What you need to know:

  • Integrity violations here, ethical desecrations there, and corruption around us.
  • During the past month, the chorus of public lamenting about corruption and morality has reached fever pitch.
  • But how does moral leadership develop and seep into our jobs, homes, and communities?

Integrity violations here, ethical desecrations there, and corruption around us. During the past month, the chorus of public lamenting about corruption and morality has reached fever pitch. But how does moral leadership develop and seep into our jobs, homes, and communities?

A new research study by Omar Solinger, Paul Jansen, and Joep Cornelissen highlights how moral leadership emerges within organisations and constituencies. Ethical governance, management, and guidance occurs when individuals officially or unofficially take a moral position on an issue and then convince others to do the same and thus cascade change throughout a moral system.

Moral change starts at a micro-level and then moves up to the broader macrolevel through a three-stage process: initialising stage, scaling up stage, and securing stage.

First, the initialising stage that kickstarts the moral awareness and action include two components. A company or organisation needs someone to have an epiphany on moral awareness about a situation or condition that needs an ethical improvement. Then after someone becomes aware of a moral failing around them, then change occurs once that person becomes defiant regarding it.
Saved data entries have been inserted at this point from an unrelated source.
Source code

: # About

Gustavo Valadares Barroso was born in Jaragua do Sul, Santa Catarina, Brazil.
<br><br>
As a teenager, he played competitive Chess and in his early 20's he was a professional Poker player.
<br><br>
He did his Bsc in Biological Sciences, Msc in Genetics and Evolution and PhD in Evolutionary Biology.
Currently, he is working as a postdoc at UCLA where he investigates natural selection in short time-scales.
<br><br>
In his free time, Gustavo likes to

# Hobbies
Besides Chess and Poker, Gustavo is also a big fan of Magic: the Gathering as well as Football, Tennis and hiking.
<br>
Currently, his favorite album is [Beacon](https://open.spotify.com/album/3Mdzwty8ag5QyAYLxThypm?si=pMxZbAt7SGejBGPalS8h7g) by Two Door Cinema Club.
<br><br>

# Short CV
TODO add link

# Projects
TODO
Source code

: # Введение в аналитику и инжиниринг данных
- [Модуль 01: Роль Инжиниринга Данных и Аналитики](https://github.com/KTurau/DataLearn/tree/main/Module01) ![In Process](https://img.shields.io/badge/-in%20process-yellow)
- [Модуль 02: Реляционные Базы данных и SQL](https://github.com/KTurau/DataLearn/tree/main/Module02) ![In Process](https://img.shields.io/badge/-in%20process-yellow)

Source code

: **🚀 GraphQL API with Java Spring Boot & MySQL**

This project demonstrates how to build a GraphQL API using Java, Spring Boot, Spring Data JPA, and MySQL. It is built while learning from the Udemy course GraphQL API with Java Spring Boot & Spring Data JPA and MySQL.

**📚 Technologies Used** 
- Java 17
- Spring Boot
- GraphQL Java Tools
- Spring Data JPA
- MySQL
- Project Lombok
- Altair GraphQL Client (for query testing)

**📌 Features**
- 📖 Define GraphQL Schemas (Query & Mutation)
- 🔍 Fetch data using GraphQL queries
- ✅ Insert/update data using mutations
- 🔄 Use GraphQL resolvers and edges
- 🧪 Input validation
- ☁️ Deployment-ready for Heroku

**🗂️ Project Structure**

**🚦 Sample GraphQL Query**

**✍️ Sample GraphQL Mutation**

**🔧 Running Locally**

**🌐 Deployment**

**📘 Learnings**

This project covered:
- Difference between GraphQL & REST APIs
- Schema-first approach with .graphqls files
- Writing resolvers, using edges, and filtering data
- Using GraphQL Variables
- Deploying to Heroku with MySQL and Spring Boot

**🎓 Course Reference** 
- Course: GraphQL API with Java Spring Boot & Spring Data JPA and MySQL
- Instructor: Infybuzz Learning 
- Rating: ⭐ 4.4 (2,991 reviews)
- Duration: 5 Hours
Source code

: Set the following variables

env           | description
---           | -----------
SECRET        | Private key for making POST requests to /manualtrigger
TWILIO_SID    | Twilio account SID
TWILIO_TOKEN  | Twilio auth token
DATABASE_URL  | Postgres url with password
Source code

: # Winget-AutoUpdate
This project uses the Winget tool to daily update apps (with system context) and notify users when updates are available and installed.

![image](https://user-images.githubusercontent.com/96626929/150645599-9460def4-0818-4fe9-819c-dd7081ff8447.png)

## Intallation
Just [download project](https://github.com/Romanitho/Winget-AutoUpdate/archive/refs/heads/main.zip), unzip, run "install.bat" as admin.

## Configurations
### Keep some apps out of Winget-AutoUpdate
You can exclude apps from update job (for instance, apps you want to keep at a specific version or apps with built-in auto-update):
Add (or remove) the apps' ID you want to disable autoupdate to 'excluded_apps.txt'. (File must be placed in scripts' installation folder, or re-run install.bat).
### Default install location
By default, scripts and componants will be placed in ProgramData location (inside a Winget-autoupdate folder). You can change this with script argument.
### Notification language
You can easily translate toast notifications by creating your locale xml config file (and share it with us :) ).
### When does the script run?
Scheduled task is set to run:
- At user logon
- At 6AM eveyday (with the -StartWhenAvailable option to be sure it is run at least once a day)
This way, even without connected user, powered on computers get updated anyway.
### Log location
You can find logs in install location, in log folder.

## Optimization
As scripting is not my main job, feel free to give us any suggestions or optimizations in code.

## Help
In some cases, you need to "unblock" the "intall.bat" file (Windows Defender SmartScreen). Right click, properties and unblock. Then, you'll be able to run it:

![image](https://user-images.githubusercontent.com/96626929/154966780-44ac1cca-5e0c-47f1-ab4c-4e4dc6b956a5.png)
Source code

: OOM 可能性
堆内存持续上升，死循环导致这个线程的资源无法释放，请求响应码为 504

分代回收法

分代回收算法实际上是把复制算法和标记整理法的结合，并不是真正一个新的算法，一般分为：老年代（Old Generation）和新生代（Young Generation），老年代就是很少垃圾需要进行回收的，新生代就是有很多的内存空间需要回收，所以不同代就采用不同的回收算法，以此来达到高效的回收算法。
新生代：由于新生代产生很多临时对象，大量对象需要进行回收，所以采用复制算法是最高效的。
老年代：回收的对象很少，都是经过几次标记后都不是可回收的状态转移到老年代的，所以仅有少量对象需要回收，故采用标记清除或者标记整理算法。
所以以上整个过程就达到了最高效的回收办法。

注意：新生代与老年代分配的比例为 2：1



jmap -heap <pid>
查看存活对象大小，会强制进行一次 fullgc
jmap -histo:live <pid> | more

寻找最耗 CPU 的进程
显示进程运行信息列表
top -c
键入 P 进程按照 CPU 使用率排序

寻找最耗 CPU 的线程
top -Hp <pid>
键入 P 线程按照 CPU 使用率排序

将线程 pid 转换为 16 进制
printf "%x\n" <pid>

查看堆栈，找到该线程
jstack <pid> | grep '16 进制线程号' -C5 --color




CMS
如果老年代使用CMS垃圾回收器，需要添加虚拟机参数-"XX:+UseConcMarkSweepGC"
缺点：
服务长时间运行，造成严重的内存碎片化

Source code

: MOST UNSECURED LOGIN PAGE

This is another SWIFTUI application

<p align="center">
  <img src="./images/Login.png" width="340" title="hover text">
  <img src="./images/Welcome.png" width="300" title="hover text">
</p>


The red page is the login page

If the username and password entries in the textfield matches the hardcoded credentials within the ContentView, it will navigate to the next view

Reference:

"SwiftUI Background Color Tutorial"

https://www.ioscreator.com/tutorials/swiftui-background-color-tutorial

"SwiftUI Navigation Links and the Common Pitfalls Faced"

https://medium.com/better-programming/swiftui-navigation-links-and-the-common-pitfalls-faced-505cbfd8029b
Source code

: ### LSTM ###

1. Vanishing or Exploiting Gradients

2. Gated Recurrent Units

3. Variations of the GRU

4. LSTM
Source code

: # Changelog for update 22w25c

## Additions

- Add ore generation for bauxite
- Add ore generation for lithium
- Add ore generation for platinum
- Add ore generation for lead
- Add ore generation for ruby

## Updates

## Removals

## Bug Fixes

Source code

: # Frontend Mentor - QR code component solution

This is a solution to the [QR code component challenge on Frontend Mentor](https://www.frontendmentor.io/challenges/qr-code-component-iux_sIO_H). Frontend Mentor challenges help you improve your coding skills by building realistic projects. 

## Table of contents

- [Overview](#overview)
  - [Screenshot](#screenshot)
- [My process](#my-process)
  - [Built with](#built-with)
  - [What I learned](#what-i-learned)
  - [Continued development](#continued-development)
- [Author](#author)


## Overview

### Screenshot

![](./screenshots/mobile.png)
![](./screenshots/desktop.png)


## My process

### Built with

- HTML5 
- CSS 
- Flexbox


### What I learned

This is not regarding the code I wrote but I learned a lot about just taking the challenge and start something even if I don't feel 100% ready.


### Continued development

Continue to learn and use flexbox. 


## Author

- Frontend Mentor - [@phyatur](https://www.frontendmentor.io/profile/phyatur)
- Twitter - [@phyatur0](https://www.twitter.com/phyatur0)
Defiance requires moral courage in the face of opposition. As an example, we might suspect the procurement department in our firms to stack purchasing committees in favour of certain suppliers, we do not become defiant. Additionally, even though we become aware of moral failings while seeing bribes exchanged by drivers at roadblocks, most individuals do not subsequently feel defiance about it.

Second, the scaling up stage that grows the moral shift in practice also holds two components. Scaling up starts with coalition building where the moral change agent finds likeminded individuals that will help push the new agenda and new moral opinions.

Next in scaling up comes negotiations where discussions take place between morally-aware defiant individuals and others. Arguing in this stage lowers acceptance of new moral standards, but polite empathetic discussions increase the likelihood that colleagues, neighbours, friends, and family members align to the new moral opinions.

Third, securing the moral change in the minds and behaviours of a company or community needs two sub-stages. The moral agents formalise the change. In an organisation, then new policies, consequences, and benefits of adhering to the moral change comprises formalising. Then as the majority of a company or community believe in the change that took place, they then become guardians to protect the newly defined integrity and ethics.

Perhaps guarding new procurement practices, hiring principles, and ethical interpersonal management-employee relations as examples.

In going through these stages, one could approach moral leadership through behaviour like a principled theologian, statesman, or a pragmatic politician dependent on whether someone has high moral convictions or low moral convictions. We all know someone in our work lives who seems to spout moral superiority, yet they quietly try to get away with all kinds of integrity abuses.

Examples of low moral convictions like a pragmatic politician who just tries to strategically frame morality for their own benefit includes international chemical companies using pesticides in Africa that they do not use in their own countries or also recently in the US that appeared all over the news whereby the head of a large Christian university who hypocritically forbade student promiscuity but was exposed as promiscuous in his own personal life.

Here in Kenya, low moral convictions from those who behave like pragmatic politicians can be seen when we publicly complain about corruption but still bribe traffic police to escape accountability for driving errors or holding prayer rallies when accused of integrity violations or try to ban certain songs but get exposed on video publicly dancing to one of those same songs.

But those who hold high moral convictions can either behave like a principled theologian whereby they parochially frame their observed moral ethics only in a small circle of people.

GOOD FIGHT

Alternatively, someone with high moral convictions who also actively tries to more broadly convince others about corruption or integrity behaves like a statesman or a stateswoman. They use extensive relational framing to get others aware of their desired standards. As we stand up and fight the good fight for higher accountability and integrity, let us approach it in the right authentic way that science proves holds the highest chances of success.